Von der Leyen is proposing a special tribunal to punish Putin

How to punish the Russian aggressor and help Ukraine restart when the war is over? Kyiv’s allies will discuss this in Paris at the reconstruction conference convened on December 13. Meanwhile, on Wednesday, the European Commission proposed the creation of a “specialized tribunal,” with UN support, to investigate the crime of aggression by Russia, with the aim of prosecuting the main perpetrators, President Putin, the prime minister and the foreign minister.

It was in response to a demand made by Ukraine, which expressed its satisfaction with the EU proposal (after objecting to the estimated figures on Ukrainian civilian and military deaths mentioned by the chairwoman of the Commission, which Ukraine called “far from reality” and which were later removed from the published text).

Ursula von der Leyen made it clear that the EU, even though it was proposing a special tribunal, would continue to support the International Criminal Court, before which Ukraine filed a complaint back in 2014 and which opened an investigation in February. According to von der Leyen, Russia “must pay for its horrible crimes,” including financially: “With our partners, we will make sure that Russia pays for the devastation it caused, with the frozen funds of oligarchs and assets of its central bank.”

The EU has frozen €300 billion owned by Russia’s Central Bank and €19 billion belonging to oligarchs.
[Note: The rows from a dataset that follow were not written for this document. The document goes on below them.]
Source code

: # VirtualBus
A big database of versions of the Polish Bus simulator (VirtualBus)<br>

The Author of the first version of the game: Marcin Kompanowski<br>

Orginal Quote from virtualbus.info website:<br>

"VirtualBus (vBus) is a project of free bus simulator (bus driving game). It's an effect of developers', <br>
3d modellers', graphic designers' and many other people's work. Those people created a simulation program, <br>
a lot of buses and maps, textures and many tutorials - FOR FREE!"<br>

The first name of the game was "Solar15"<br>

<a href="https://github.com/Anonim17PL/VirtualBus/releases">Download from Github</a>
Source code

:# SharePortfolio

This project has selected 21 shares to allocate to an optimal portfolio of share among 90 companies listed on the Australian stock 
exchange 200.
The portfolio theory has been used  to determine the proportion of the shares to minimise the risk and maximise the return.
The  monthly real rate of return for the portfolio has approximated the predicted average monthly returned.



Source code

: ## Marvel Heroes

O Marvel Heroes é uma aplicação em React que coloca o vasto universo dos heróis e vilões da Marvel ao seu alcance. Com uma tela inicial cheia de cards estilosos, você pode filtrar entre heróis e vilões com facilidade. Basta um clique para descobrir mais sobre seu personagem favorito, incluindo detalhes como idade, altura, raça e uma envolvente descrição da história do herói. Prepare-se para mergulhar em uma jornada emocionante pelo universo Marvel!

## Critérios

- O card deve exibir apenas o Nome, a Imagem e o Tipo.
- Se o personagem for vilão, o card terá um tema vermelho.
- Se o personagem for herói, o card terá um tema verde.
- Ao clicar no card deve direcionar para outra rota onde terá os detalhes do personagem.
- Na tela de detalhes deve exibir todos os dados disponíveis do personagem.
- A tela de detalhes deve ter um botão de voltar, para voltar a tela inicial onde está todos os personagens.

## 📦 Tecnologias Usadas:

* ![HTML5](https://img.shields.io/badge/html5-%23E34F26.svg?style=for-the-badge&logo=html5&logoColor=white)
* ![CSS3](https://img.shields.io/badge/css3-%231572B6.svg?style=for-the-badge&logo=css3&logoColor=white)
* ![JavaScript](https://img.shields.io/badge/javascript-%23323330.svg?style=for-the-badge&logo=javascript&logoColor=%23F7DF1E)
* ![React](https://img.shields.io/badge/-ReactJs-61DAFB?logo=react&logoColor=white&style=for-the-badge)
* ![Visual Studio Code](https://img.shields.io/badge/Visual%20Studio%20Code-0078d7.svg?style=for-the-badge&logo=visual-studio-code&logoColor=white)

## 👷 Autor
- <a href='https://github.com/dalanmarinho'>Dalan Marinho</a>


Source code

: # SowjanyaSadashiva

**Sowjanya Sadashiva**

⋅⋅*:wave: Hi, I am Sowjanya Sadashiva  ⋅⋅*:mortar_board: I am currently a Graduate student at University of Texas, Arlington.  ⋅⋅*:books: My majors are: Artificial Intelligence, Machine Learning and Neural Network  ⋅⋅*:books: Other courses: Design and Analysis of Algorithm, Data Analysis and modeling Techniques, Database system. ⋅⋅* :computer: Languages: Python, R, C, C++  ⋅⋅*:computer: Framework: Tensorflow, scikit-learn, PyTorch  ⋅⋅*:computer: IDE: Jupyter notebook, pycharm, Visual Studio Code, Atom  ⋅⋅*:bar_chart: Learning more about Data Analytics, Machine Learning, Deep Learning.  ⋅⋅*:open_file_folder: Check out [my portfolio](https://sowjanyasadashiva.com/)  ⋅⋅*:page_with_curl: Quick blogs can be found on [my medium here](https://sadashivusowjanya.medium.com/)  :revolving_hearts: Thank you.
Ukraine’s total losses because of the war are around €750 billion, as the country accumulates a deficit of €5 billion per month.

Kyiv has so far received about €90 billion from 41 allied countries, including military, financial and humanitarian aid, according to data from the Kiel Institute for the World Economy released on November 11: €52 billion from the U.S. (including €27.6 for military aid), €29 billion from the EU (€16 from Brussels, €13 from member countries), with Latvia and Estonia leading in the proportion of aid to their GDP (more than 0.8 percent), followed by Poland (0.49 percent) and Norway (0.38 percent), while Washington, the top donor overall, has given 0.2 percent of its GDP (and France 0.04 percent).
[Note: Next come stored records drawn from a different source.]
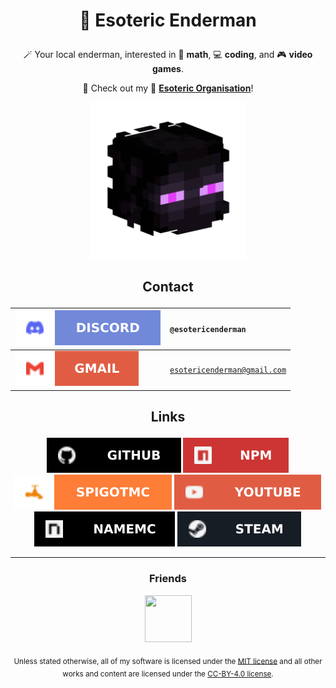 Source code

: # <p align="center"> 🔮 Esoteric Enderman </p>

<p align="center"> 🪄 Your local enderman, interested in 🧠 <b>math</b>, 💻 <b>coding</b>, and 🎮 <b>video games</b>. </p>

<p align="center">📄 Check out my 👥 <b><a href="https://www.github.com/EsotericOrganisation">Esoteric Organisation</a></b>! </p>

<p align="center"><a href="https://www.github.com/EsotericEnderman"><img alt="My profile picture." src="Assets/Profile Picture.png" width="250" height="250" ></a></p>

## <p align="center"> Contact </p>

<div align="center">

<a href="https://www.discord.com/channels/@me"><img src="Assets/Badges/Discord.svg"></a> | <code>@esotericenderman</code>
:--- | :---
<a href="https://www.gmail.com/"><img src="Assets/Badges/Gmail.svg"></a> | <code>esotericenderman@gmail.com</code>

</div>

## <p align="center"> Links </p>

<p align="center">
    <a href="https://www.github.com/EsotericEnderman"><img src="Assets/Badges/GitHub.svg"></a>
    <a href="https://www.npmjs.com/~esotericenderman"><img src="Assets/Badges/npm.svg"></a>
    <a href="https://www.spigotmc.org/members/esotericenderman.2123396/"><img src="Assets/Badges/SpigotMC.svg"></a>
    <a href="https://www.youtube.com/@esotericenderman"><img src="Assets/Badges/YouTube.svg"></a>
    <a href="https://namemc.com/profile/EsotericEnderman.1"><img src="Assets/Badges/NameMC.svg"></a>
    <a href="https://steamcommunity.com/id/esotericenderman/"><img src="Assets/Badges/Steam.svg"></a>
</p>

---

### <p align="center"> Friends </p>

<p align="center"> <a href="https://github.com/rolyPolyVole"> <img src="https://github.com/rolyPolyVole.png" width="75" height="75" > </a> </p>

<p align="center"> <sub>Unless stated otherwise, all of my software is licensed under the <a href="Assets/Licenses/MIT License.md">MIT license</a> and all other works and content are licensed under the <a href="Assets/Licenses/CC-BY-4.0 License.md">CC-BY-4.0 license</a>.</sub> </p>
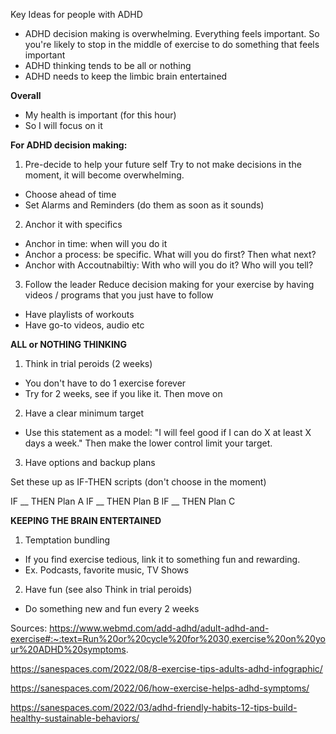 Key Ideas for people with ADHD
- ADHD decision making is overwhelming. Everything feels important. So you're likely to stop in the middle of exercise to do something that feels important
- ADHD thinking tends to be all or nothing
- ADHD needs to keep the limbic brain entertained

**Overall**
- My health is important (for this hour)
- So I will focus on it

**For ADHD decision making:**
1. Pre-decide to help your future self
Try to not make decisions in the moment, it will become overwhelming. 

- Choose ahead of time
- Set Alarms and Reminders (do them as soon as it sounds)

2. Anchor it with specifics
- Anchor in time: when will you do it
- Anchor a process: be specific. What will you do first? Then what next?
- Anchor with Accoutnabiltiy: With who will you do it? Who will you tell?

3. Follow the leader
Reduce decision making for your exercise by having videos / programs that you just have to follow

- Have playlists of workouts
- Have go-to videos, audio etc

**ALL or NOTHING THINKING**

1. Think in trial peroids (2 weeks)
- You don't have to do 1 exercise forever
- Try for 2 weeks, see if you like it. Then move on

2. Have a clear minimum target
- Use this statement as a model: 
"I will feel good if I can do X at least X days a week." 
Then make the lower control limit your target.

3. Have options and backup plans

Set these up as IF-THEN scripts (don't choose in the moment)

IF __ THEN Plan A
IF __ THEN Plan B
IF __ THEN Plan C


**KEEPING THE BRAIN ENTERTAINED**

1. Temptation bundling
- If you find exercise tedious, link it to something fun and rewarding.
- Ex. Podcasts, favorite music, TV Shows

2. Have fun (see also Think in trial peroids)
- Do something new and fun every 2 weeks




Sources: 
https://www.webmd.com/add-adhd/adult-adhd-and-exercise#:~:text=Run%20or%20cycle%20for%2030,exercise%20on%20your%20ADHD%20symptoms.

https://sanespaces.com/2022/08/8-exercise-tips-adults-adhd-infographic/

https://sanespaces.com/2022/06/how-exercise-helps-adhd-symptoms/

https://sanespaces.com/2022/03/adhd-friendly-habits-12-tips-build-healthy-sustainable-behaviors/ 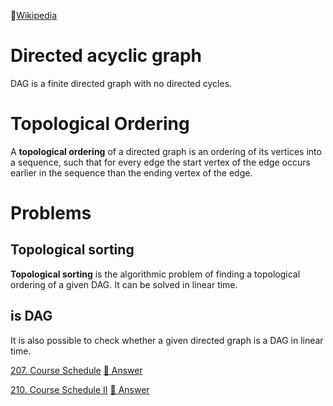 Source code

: 🔰[Wikipedia](https://www.wikiwand.com/en/Directed_acyclic_graph)

# Directed acyclic graph

DAG is a finite directed graph with no directed cycles.

# Topological Ordering

A **topological ordering** of a directed graph is an ordering of its vertices into a sequence, such that for every edge the start vertex of the edge occurs earlier in the sequence than the ending vertex of the edge.

# Problems

## Topological sorting

**Topological sorting** is the algorithmic problem of finding a topological ordering of a given DAG. It can be solved in linear time.

## is DAG

It is also possible to check whether a given directed graph is a DAG in linear time.

[207. Course Schedule](https://leetcode.com/problems/course-schedule/description/)
[📖 Answer](https://gist.github.com/BiruLyu/fbb0350f62b7d1d6c7e84edb00f3f3a9)

[210. Course Schedule II](https://leetcode.com/problems/course-schedule-ii/description/)
[📖 Answer](https://gist.github.com/BiruLyu/28728fa4f16c1874079c9efac1f4c94f)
The proposal of a special tribunal raises many problems, legal and political, which remain unresolved for the time being, also concerning the petition before the International Criminal Court, which neither Russia nor Ukraine has ratified and which would have jurisdiction only for war crimes and crimes against humanity perpetrated in Ukraine, but not for the crime of “aggression.”

Moreover, the only legal means for the Hague Court to intervene is a vote in the UN Security Council, but Russia, which is a permanent member, has veto power. One way around this veto would be to put the issue before the UN General Assembly (one country, one vote), where the West hopes to have a majority (but at the last vote, on November 14, it won only a narrow victory for the creation of a “registry” for Ukrainian grievances with the aim of seeking reparations from Russia).

To circumvent the obstacle of Russian non-ratification of the ICC, “an ad hoc tribunal would allow for the prosecution of senior Russian officials who would otherwise enjoy immunity,” von der Leyen pointed out.

The Netherlands, which hosts the ICC at The Hague, is willing to accommodate the special tribunal, which could take the form of a “hybrid court.” Von der Leyen promised that the right legal means would be found.

Among the EU countries, around 12 are supporting this initiative, while 14 have already opened investigations into crimes committed in Ukraine, either on a personal basis (harm to EU citizens) or on the principle of universal jurisdiction, and the G7 on Tuesday announced that ongoing investigations would be coordinated. On the other hand, France has pushed back against the idea of a special tribunal, and neither the U.S. nor the U.K. have been very enthusiastic so far.

On the financial side, Von der Leyen says that “we have the means to make Russia pay.” But there are obstacles on this front as well: in July, in Lugano, at a summit on Ukraine’s reconstruction, Switzerland (which has more than €200 billion of the oligarchs’ money in its banks) expressed its opposition to seizing it, in the name of property rights. The EU is proposing to establish a crime of “sanctions evasion” to legalize seizures, and Canada and the U.K. are also considering it.